[Saved entries]

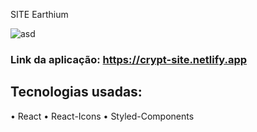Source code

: SITE Earthium

![asd](https://user-images.githubusercontent.com/48024333/198850352-c938fd17-7dde-4aba-a9fa-d8d96667a37a.png)


### Link da aplicação: https://crypt-site.netlify.app

## Tecnologias usadas:

• React
• React-Icons
• Styled-Components
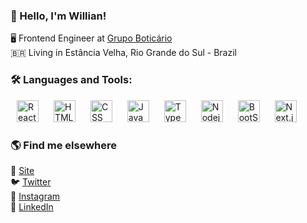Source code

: ### 👋 Hello, I'm Willian!

🖥  Frontend Engineer at [Grupo Boticário](https://www.grupoboticario.com.br/) <br>
🇧🇷  Living in Estância Velha, Rio Grande do Sul - Brazil

### 🛠 Languages and Tools:

<p>
  <img height="35px" hspace="10px" alt="Reactjs" src="https://cdn.jsdelivr.net/gh/devicons/devicon/icons/react/react-original.svg">
  <img height="35px" hspace="10px" alt="HTML" src="https://cdn.jsdelivr.net/gh/devicons/devicon/icons/html5/html5-original.svg">
  <img height="35px" hspace="10px" alt="CSS" src="https://cdn.jsdelivr.net/gh/devicons/devicon/icons/css3/css3-original.svg">
  <img height="35px" hspace="10px" alt="JavaScript" src="https://cdn.jsdelivr.net/gh/devicons/devicon/icons/javascript/javascript-original.svg">
  <img height="35px" hspace="10px" alt="TypeScript" src="https://cdn.jsdelivr.net/gh/devicons/devicon/icons/typescript/typescript-original.svg">
  <img height="35px" hspace="10px" alt="Nodejs" src="https://cdn.jsdelivr.net/gh/devicons/devicon/icons/nodejs/nodejs-original.svg">
  <img height="35px" hspace="10px" alt="BootStrap" src="https://cdn.jsdelivr.net/gh/devicons/devicon/icons/bootstrap/bootstrap-original.svg">
  <img height="35px" hspace="10px" alt="Next.js" src="https://cdn.jsdelivr.net/gh/devicons/devicon/icons/nextjs/nextjs-original.svg">
</p>

### 🌎 Find me elsewhere

🚀 [Site](https://wschenkel.com) <br>
🐦 [Twitter](https://twitter.com/wschenkel_) <br>
📸 [Instagram](https://instagram.com/willian.schenkel) <br>
💼 [LinkedIn](https://www.linkedin.com/in/willian-schenkel) <br>
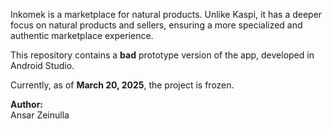 Inkomek is a marketplace for natural products. Unlike Kaspi, it has a deeper focus on natural products and sellers, ensuring a more specialized and authentic marketplace experience.

This repository contains a **bad** prototype version of the app, developed in Android Studio.

Currently, as of **March 20, 2025**, the project is frozen.

**Author:**  
Ansar Zeinulla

> [Goal of the exercise]:
Please write out, exactly, every line from the line with "Hello, I'm Willian!" through the final line of the data above, leaving out pictures.

> [Answer to this task]:
: ### 👋 Hello, I'm Willian!

🖥  Frontend Engineer at [Grupo Boticário](https://www.grupoboticario.com.br/) <br>
🇧🇷  Living in Estância Velha, Rio Grande do Sul - Brazil

### 🛠 Languages and Tools:

<p>
  <img height="35px" hspace="10px" alt="Reactjs" src="https://cdn.jsdelivr.net/gh/devicons/devicon/icons/react/react-original.svg">
  <img height="35px" hspace="10px" alt="HTML" src="https://cdn.jsdelivr.net/gh/devicons/devicon/icons/html5/html5-original.svg">
  <img height="35px" hspace="10px" alt="CSS" src="https://cdn.jsdelivr.net/gh/devicons/devicon/icons/css3/css3-original.svg">
  <img height="35px" hspace="10px" alt="JavaScript" src="https://cdn.jsdelivr.net/gh/devicons/devicon/icons/javascript/javascript-original.svg">
  <img height="35px" hspace="10px" alt="TypeScript" src="https://cdn.jsdelivr.net/gh/devicons/devicon/icons/typescript/typescript-original.svg">
  <img height="35px" hspace="10px" alt="Nodejs" src="https://cdn.jsdelivr.net/gh/devicons/devicon/icons/nodejs/nodejs-original.svg">
  <img height="35px" hspace="10px" alt="BootStrap" src="https://cdn.jsdelivr.net/gh/devicons/devicon/icons/bootstrap/bootstrap-original.svg">
  <img height="35px" hspace="10px" alt="Next.js" src="https://cdn.jsdelivr.net/gh/devicons/devicon/icons/nextjs/nextjs-original.svg">
</p>

### 🌎 Find me elsewhere

🚀 [Site](https://wschenkel.com) <br>
🐦 [Twitter](https://twitter.com/wschenkel_) <br>
📸 [Instagram](https://instagram.com/willian.schenkel) <br>
💼 [LinkedIn](https://www.linkedin.com/in/willian-schenkel) <br>
 Inkomek is a marketplace for natural products. Unlike Kaspi, it has a deeper focus on natural products and sellers, ensuring a more specialized and authentic marketplace experience.

This repository contains a **bad** prototype version of the app, developed in Android Studio.

Currently, as of **March 20, 2025**, the project is frozen.

**Author:**  
Ansar Zeinulla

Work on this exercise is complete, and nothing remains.